» **Task prompt**:
Please repeat the lines below, exactly and only, from the one that holds "## Step 1 @unplugged" through the one that holds "- Boolean variables".

++++ Given information

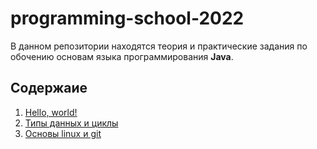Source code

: # programming-school-2022

В данном репозитории находятся теория и практические задания по обочению основам языка программирования **Java**.

## Содержаие
1. [Hello, world!](./src/tasks/task1)
1. [Типы данных и циклы](./src/tasks/task2)
1. [Основы linux и git](./src/tasks/task3)
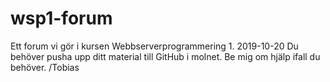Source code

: # wsp1-forum
 Ett forum vi gör i kursen Webbserverprogrammering 1.
 2019-10-20 Du behöver pusha upp ditt material till GitHub i molnet. Be mig om hjälp ifall du behöver. /Tobias
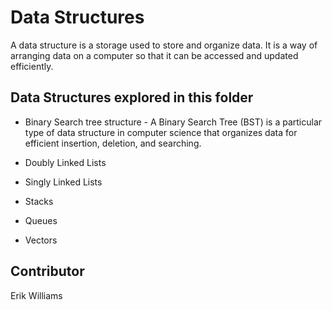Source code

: # Data Structures

A data structure is a storage used to store and organize data. It is a way of arranging data on a computer so that it can be accessed and updated efficiently.

## Data Structures explored in this folder

- Binary Search tree structure - A Binary Search Tree (BST) is a particular type of data structure in computer science that organizes data for efficient insertion, deletion, and searching.

- Doubly Linked Lists

- Singly Linked Lists

- Stacks

- Queues

- Vectors

## Contributor

Erik Williams
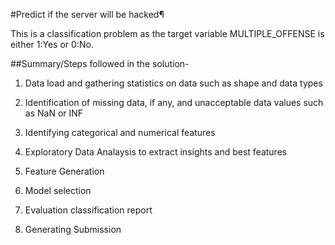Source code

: #Predict if the server will be hacked¶

This is a classification problem as the target variable MULTIPLE_OFFENSE is either 1:Yes or 0:No.

##Summary/Steps followed in the solution-

1) Data load and gathering statistics on data such as shape and data types

2) Identification of missing data, if any, and unacceptable data values such as NaN or INF

3) Identifying categorical and numerical features

4) Exploratory Data Analaysis to extract insights and best features

5) Feature Generation

6) Model selection

7) Evaluation classification report

8) Generating Submission
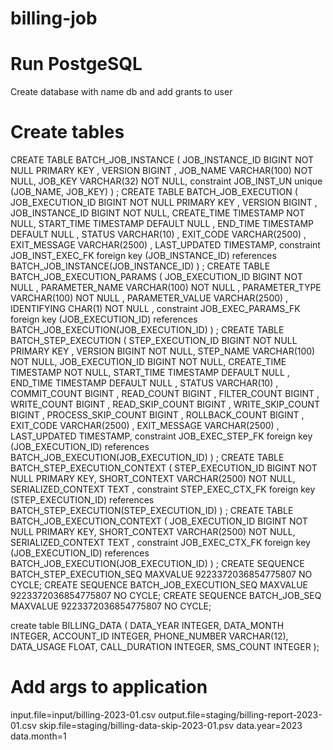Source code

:# billing-job

# Run PostgeSQL
Create database with name db and add grants to user

# Create tables

CREATE TABLE BATCH_JOB_INSTANCE  (
JOB_INSTANCE_ID BIGINT  NOT NULL PRIMARY KEY ,
VERSION BIGINT ,
JOB_NAME VARCHAR(100) NOT NULL,
JOB_KEY VARCHAR(32) NOT NULL,
constraint JOB_INST_UN unique (JOB_NAME, JOB_KEY)
) ;
CREATE TABLE BATCH_JOB_EXECUTION  (
JOB_EXECUTION_ID BIGINT  NOT NULL PRIMARY KEY ,
VERSION BIGINT  ,
JOB_INSTANCE_ID BIGINT NOT NULL,
CREATE_TIME TIMESTAMP NOT NULL,
START_TIME TIMESTAMP DEFAULT NULL ,
END_TIME TIMESTAMP DEFAULT NULL ,
STATUS VARCHAR(10) ,
EXIT_CODE VARCHAR(2500) ,
EXIT_MESSAGE VARCHAR(2500) ,
LAST_UPDATED TIMESTAMP,
constraint JOB_INST_EXEC_FK foreign key (JOB_INSTANCE_ID)
references BATCH_JOB_INSTANCE(JOB_INSTANCE_ID)
) ;
CREATE TABLE BATCH_JOB_EXECUTION_PARAMS  (
JOB_EXECUTION_ID BIGINT NOT NULL ,
PARAMETER_NAME VARCHAR(100) NOT NULL ,
PARAMETER_TYPE VARCHAR(100) NOT NULL ,
PARAMETER_VALUE VARCHAR(2500) ,
IDENTIFYING CHAR(1) NOT NULL ,
constraint JOB_EXEC_PARAMS_FK foreign key (JOB_EXECUTION_ID)
references BATCH_JOB_EXECUTION(JOB_EXECUTION_ID)
) ;
CREATE TABLE BATCH_STEP_EXECUTION  (
STEP_EXECUTION_ID BIGINT  NOT NULL PRIMARY KEY ,
VERSION BIGINT NOT NULL,
STEP_NAME VARCHAR(100) NOT NULL,
JOB_EXECUTION_ID BIGINT NOT NULL,
CREATE_TIME TIMESTAMP NOT NULL,
START_TIME TIMESTAMP DEFAULT NULL ,
END_TIME TIMESTAMP DEFAULT NULL ,
STATUS VARCHAR(10) ,
COMMIT_COUNT BIGINT ,
READ_COUNT BIGINT ,
FILTER_COUNT BIGINT ,
WRITE_COUNT BIGINT ,
READ_SKIP_COUNT BIGINT ,
WRITE_SKIP_COUNT BIGINT ,
PROCESS_SKIP_COUNT BIGINT ,
ROLLBACK_COUNT BIGINT ,
EXIT_CODE VARCHAR(2500) ,
EXIT_MESSAGE VARCHAR(2500) ,
LAST_UPDATED TIMESTAMP,
constraint JOB_EXEC_STEP_FK foreign key (JOB_EXECUTION_ID)
references BATCH_JOB_EXECUTION(JOB_EXECUTION_ID)
) ;
CREATE TABLE BATCH_STEP_EXECUTION_CONTEXT  (
STEP_EXECUTION_ID BIGINT NOT NULL PRIMARY KEY,
SHORT_CONTEXT VARCHAR(2500) NOT NULL,
SERIALIZED_CONTEXT TEXT ,
constraint STEP_EXEC_CTX_FK foreign key (STEP_EXECUTION_ID)
references BATCH_STEP_EXECUTION(STEP_EXECUTION_ID)
) ;
CREATE TABLE BATCH_JOB_EXECUTION_CONTEXT  (
JOB_EXECUTION_ID BIGINT NOT NULL PRIMARY KEY,
SHORT_CONTEXT VARCHAR(2500) NOT NULL,
SERIALIZED_CONTEXT TEXT ,
constraint JOB_EXEC_CTX_FK foreign key (JOB_EXECUTION_ID)
references BATCH_JOB_EXECUTION(JOB_EXECUTION_ID)
) ;
CREATE SEQUENCE BATCH_STEP_EXECUTION_SEQ MAXVALUE 9223372036854775807 NO CYCLE;
CREATE SEQUENCE BATCH_JOB_EXECUTION_SEQ MAXVALUE 9223372036854775807 NO CYCLE;
CREATE SEQUENCE BATCH_JOB_SEQ MAXVALUE 9223372036854775807 NO CYCLE;


create table BILLING_DATA
(
DATA_YEAR     INTEGER,
DATA_MONTH    INTEGER,
ACCOUNT_ID    INTEGER,
PHONE_NUMBER  VARCHAR(12),
DATA_USAGE    FLOAT,
CALL_DURATION INTEGER,
SMS_COUNT     INTEGER
);

# Add args to application
input.file=input/billing-2023-01.csv output.file=staging/billing-report-2023-01.csv skip.file=staging/billing-data-skip-2023-01.psv data.year=2023 data.month=1
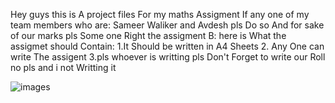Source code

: Hey guys this is A project files For my maths Assigment 
If any one of my team members who are:
Sameer Waliker and Avdesh pls Do so And for sake of our marks pls Some one Right the assigment B:
here is What the assigmet should Contain:
1.It Should be written in A4 Sheets
2. Any One can write The assigent 
3.pls whoever is writting pls Don't Forget to write our Roll no pls
and i not Writting it

![images](https://github.com/user-attachments/assets/dc69a732-4060-4e2e-87e9-2ede23b991f8)
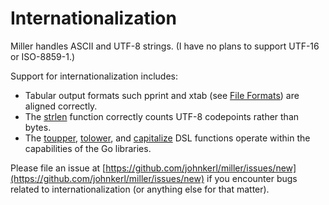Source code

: <!---  PLEASE DO NOT EDIT DIRECTLY. EDIT THE .md.in FILE PLEASE. --->
# Internationalization

Miller handles ASCII and UTF-8 strings. (I have no plans to support UTF-16 or ISO-8859-1.)

Support for internationalization includes:

* Tabular output formats such pprint and xtab (see [File Formats](file-formats.md)) are aligned correctly.
* The [strlen](reference-dsl-builtin-functions.md#strlen) function correctly counts UTF-8 codepoints rather than bytes.
* The [toupper](reference-dsl-builtin-functions.md#toupper), [tolower](reference-dsl-builtin-functions.md#tolower), and [capitalize](reference-dsl-builtin-functions.md#capitalize) DSL functions operate within the capabilities of the Go libraries.

Please file an issue at [https://github.com/johnkerl/miller/issues/new](https://github.com/johnkerl/miller/issues/new) if you encounter bugs related to internationalization (or anything else for that matter).
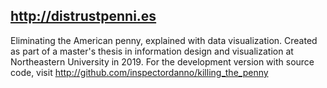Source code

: ## http://distrustpenni.es

Eliminating the American penny, explained with data visualization.
Created as part of a master's thesis in information design and visualization at Northeastern University in 2019.
For the development version with source code, visit http://github.com/inspectordanno/killing_the_penny
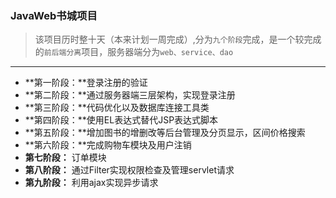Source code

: ### JavaWeb书城项目
> 该项目历时整十天（本来计划一周完成）,分为`九个阶段`完成，是一个较完成的`前后端分离`项目，服务器端分为`web、service、dao `
-------
- **第一阶段：**登录注册的验证
- **第二阶段：**通过服务器端三层架构，实现登录注册
- **第三阶段：**代码优化以及数据库连接工具类
- **第四阶段：**使用EL表达式替代JSP表达式脚本
- **第五阶段：**增加图书的增删改等后台管理及分页显示，区间价格搜索
- **第六阶段：**完成购物车模块及用户注销
- **第七阶段：** 订单模块
- **第八阶段：** 通过Filter实现权限检查及管理servlet请求
- **第九阶段：** 利用ajax实现异步请求
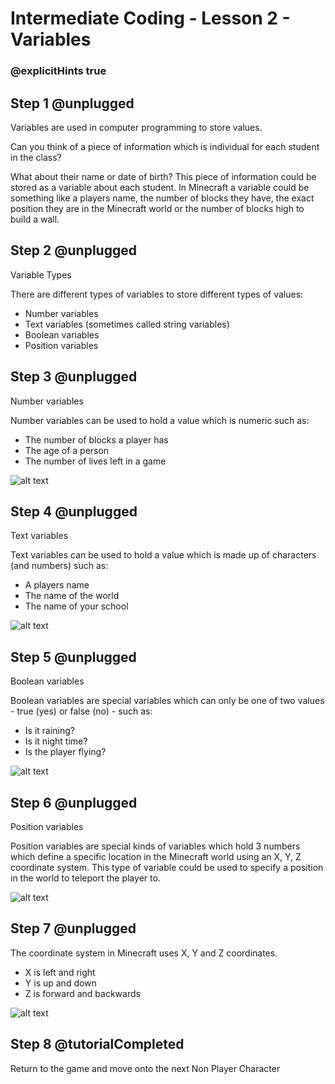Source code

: # Intermediate Coding - Lesson 2 - Variables
### @explicitHints true

## Step 1 @unplugged
Variables are used in computer programming to store
values.

Can you think of a piece of information which is
individual for each student in the class?

What about their name or date of birth?
This piece of information could be stored as a
variable about each student.
In Minecraft a variable could be something like a
players name, the number of blocks they have, the
exact position they are in the Minecraft world or the
number of blocks high to build a wall.

## Step 2 @unplugged
Variable Types

There are different types of variables to store
different types of values:

- Number variables
- Text variables (sometimes called string variables)
- Boolean variables
- Position variables

## Step 3 @unplugged
Number variables

Number variables can be used to hold a value which
is numeric such as:

- The number of blocks a player has
- The age of a person
- The number of lives left in a game

![alt text](https://github.com/Prodigy-Learning/CodingInMinecraft-Intermediate/blob/master/Lesson2/2/images/1%20-%20Lesson2IntroNumberVariables.png?raw=true "Number Variables")

## Step 4 @unplugged
Text variables

Text variables can be used to hold a value which is
made up of characters (and numbers) such as:

- A players name
- The name of the world
- The name of your school

![alt text](https://github.com/Prodigy-Learning/CodingInMinecraft-Intermediate/blob/master/Lesson2/2/images/2%20-%20Lesson2IntroTextVariables.png?raw=true "Text Variables")

## Step 5 @unplugged
Boolean variables

Boolean variables are special variables which can
only be one of two values - true (yes) or false (no) -
such as:

- Is it raining?
- Is it night time?
- Is the player flying?

![alt text](https://github.com/Prodigy-Learning/CodingInMinecraft-Intermediate/blob/master/Lesson2/2/images/3%20-%20Lesson2IntroBooleanVariables.png?raw=true "Boolean Variables")

## Step 6 @unplugged
Position variables

Position variables are special kinds of variables
which hold 3 numbers which define a specific location
in the Minecraft world using an X, Y, Z coordinate
system. This type of variable could be used to specify
a position in the world to teleport the player to.

![alt text](https://github.com/Prodigy-Learning/CodingInMinecraft-Intermediate/blob/master/Lesson2/2/images/4%20-%20Lesson2IntroPositionVariables.png?raw=true "Position Variables")

## Step 7 @unplugged
The coordinate system in Minecraft uses X, Y and Z coordinates.

- X is left and right
- Y is up and down
- Z is forward and backwards 

![alt text](https://github.com/Prodigy-Learning/CodingInMinecraft-Intermediate/blob/master/Lesson2/2/images/5%20-%20Lesson2IntroCoordinates.jpg?raw=true "X Y Z Coordinates")

## Step 8 @tutorialCompleted
Return to the game and move onto the next Non Player Character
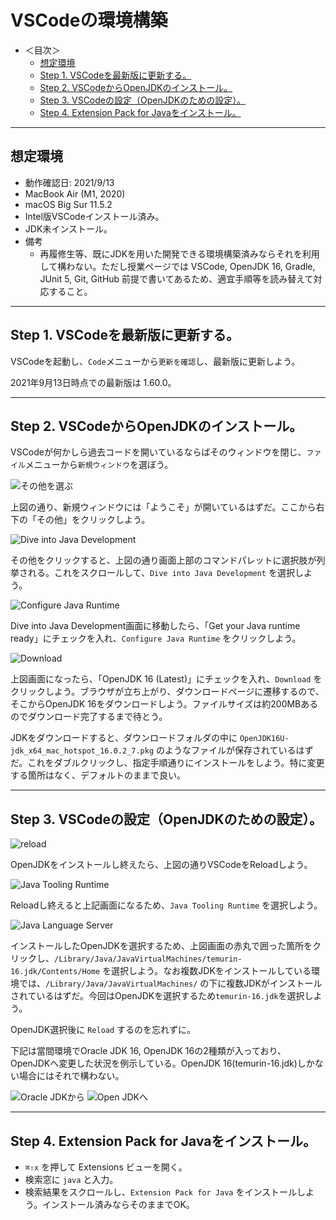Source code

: # VSCodeの環境構築

- ＜目次＞
  - <a href="#step0">想定環境</a>
  - <a href="#step1">Step 1. VSCodeを最新版に更新する。</a>
  - <a href="#step2">Step 2. VSCodeからOpenJDKのインストール。</a>
  - <a href="#step3">Step 3. VSCodeの設定（OpenJDKのための設定）。</a>
  - <a href="#step4">Step 4. Extension Pack for Javaをインストール。</a>

---
## <a name="step0">想定環境</a>
- 動作確認日: 2021/9/13
- MacBook Air (M1, 2020)
- macOS Big Sur 11.5.2
- Intel版VSCodeインストール済み。
- JDK未インストール。
- 備考
  - 再履修生等、既にJDKを用いた開発できる環境構築済みならそれを利用して構わない。ただし授業ページでは VSCode, OpenJDK 16, Gradle, JUnit 5, Git, GitHub 前提で書いてあるため、適宜手順等を読み替えて対応すること。

---
## <a name="step1">Step 1. VSCodeを最新版に更新する。</a>
VSCodeを起動し、``Code``メニューから``更新を確認``し、最新版に更新しよう。

2021年9月13日時点での最新版は 1.60.0。

---
## <a name="step2">Step 2. VSCodeからOpenJDKのインストール。</a>
VSCodeが何かしら過去コードを開いているならばそのウィンドウを閉じ、``ファイル``メニューから``新規ウィンドウ``を選ぼう。

![その他を選ぶ](./figs/vscode-1-welcome.png)

上図の通り、新規ウィンドウには「ようこそ」が開いているはずだ。ここから右下の「その他」をクリックしよう。

![Dive into Java Development](./figs/vscode-2-welcome2.png)

その他をクリックすると、上図の通り画面上部のコマンドパレットに選択肢が列挙される。これをスクロールして、``Dive into Java Development`` を選択しよう。

![Configure Java Runtime](./figs/vscode-3-welcome3.png)

Dive into Java Development画面に移動したら、「Get your Java runtime ready」にチェックを入れ、``Configure Java Runtime`` をクリックしよう。

![Download](./figs/vscode-4-configure1.png)

上図画面になったら、「OpenJDK 16 (Latest)」にチェックを入れ、``Download`` をクリックしよう。ブラウザが立ち上がり、ダウンロードページに遷移するので、そこからOpenJDK 16をダウンロードしよう。ファイルサイズは約200MBあるのでダウンロード完了するまで待とう。

JDKをダウンロードすると、ダウンロードフォルダの中に ``OpenJDK16U-jdk_x64_mac_hotspot_16.0.2_7.pkg`` のようなファイルが保存されているはずだ。これをダブルクリックし、指定手順通りにインストールをしよう。特に変更する箇所はなく、デフォルトのままで良い。

---
## <a name="step3">Step 3. VSCodeの設定（OpenJDKのための設定）。</a>

![reload](./figs/vscode-5-configure2.png)

OpenJDKをインストールし終えたら、上図の通りVSCodeをReloadしよう。

![Java Tooling Runtime](./figs/vscode-6-configure3.png)

Reloadし終えると上記画面になるため、``Java Tooling Runtime`` を選択しよう。

![Java Language Server](./figs/vscode-6-configure3.png)

インストールしたOpenJDKを選択するため、上図画面の赤丸で囲った箇所をクリックし、``/Library/Java/JavaVirtualMachines/temurin-16.jdk/Contents/Home`` を選択しよう。なお複数JDKをインストールしている環境では、``/Library/Java/JavaVirtualMachines/`` の下に複数JDKがインストールされているはずだ。今回はOpenJDKを選択するため``temurin-16.jdk``を選択しよう。

OpenJDK選択後に ``Reload`` するのを忘れずに。

下記は當間環境でOracle JDK 16, OpenJDK 16の2種類が入っており、OpenJDKへ変更した状況を例示している。OpenJDK 16(temurin-16.jdk)しかない場合にはそれで構わない。

![Oracle JDKから](./figs/vscode-7-configure4.png)
![Open JDKへ](./figs/vscode-8-configure5.png)

---

## <a name="step4">Step 4. Extension Pack for Javaをインストール。</a>
- ``⌘⇧x`` を押して Extensions ビューを開く。
- 検索窓に ``java`` と入力。
- 検索結果をスクロールし、``Extension Pack for Java`` をインストールしよう。インストール済みならそのままでOK。
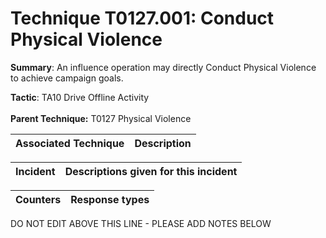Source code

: # Technique T0127.001: Conduct Physical Violence

**Summary**: An influence operation may directly Conduct Physical Violence to achieve campaign goals.

**Tactic**: TA10 Drive Offline Activity <br><br>**Parent Technique:** T0127 Physical Violence


| Associated Technique | Description |
| --------- | ------------------------- |



| Incident | Descriptions given for this incident |
| -------- | -------------------- |



| Counters | Response types |
| -------- | -------------- |


DO NOT EDIT ABOVE THIS LINE - PLEASE ADD NOTES BELOW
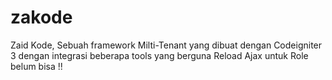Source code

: # zakode
Zaid Kode, Sebuah framework Milti-Tenant yang dibuat dengan Codeigniter 3 dengan integrasi beberapa tools yang berguna
Reload Ajax untuk Role belum bisa !!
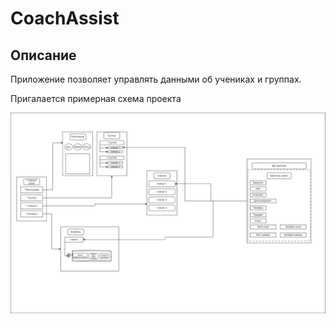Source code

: # CoachAssist

## Описание 
Приложение позволяет управлять данными об учениках и группах.

Пригалается примерная схема проекта

![Схема проета](./docs/brief.png)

++++++++

» **Completed task**:
## Step 1 @unplugged
Variables are used in computer programming to store
values.

Can you think of a piece of information which is
individual for each student in the class?

What about their name or date of birth?
This piece of information could be stored as a
variable about each student.
In Minecraft a variable could be something like a
players name, the number of blocks they have, the
exact position they are in the Minecraft world or the
number of blocks high to build a wall.

## Step 2 @unplugged
Variable Types

There are different types of variables to store
different types of values:

- Number variables
- Text variables (sometimes called string variables)
- Boolean variables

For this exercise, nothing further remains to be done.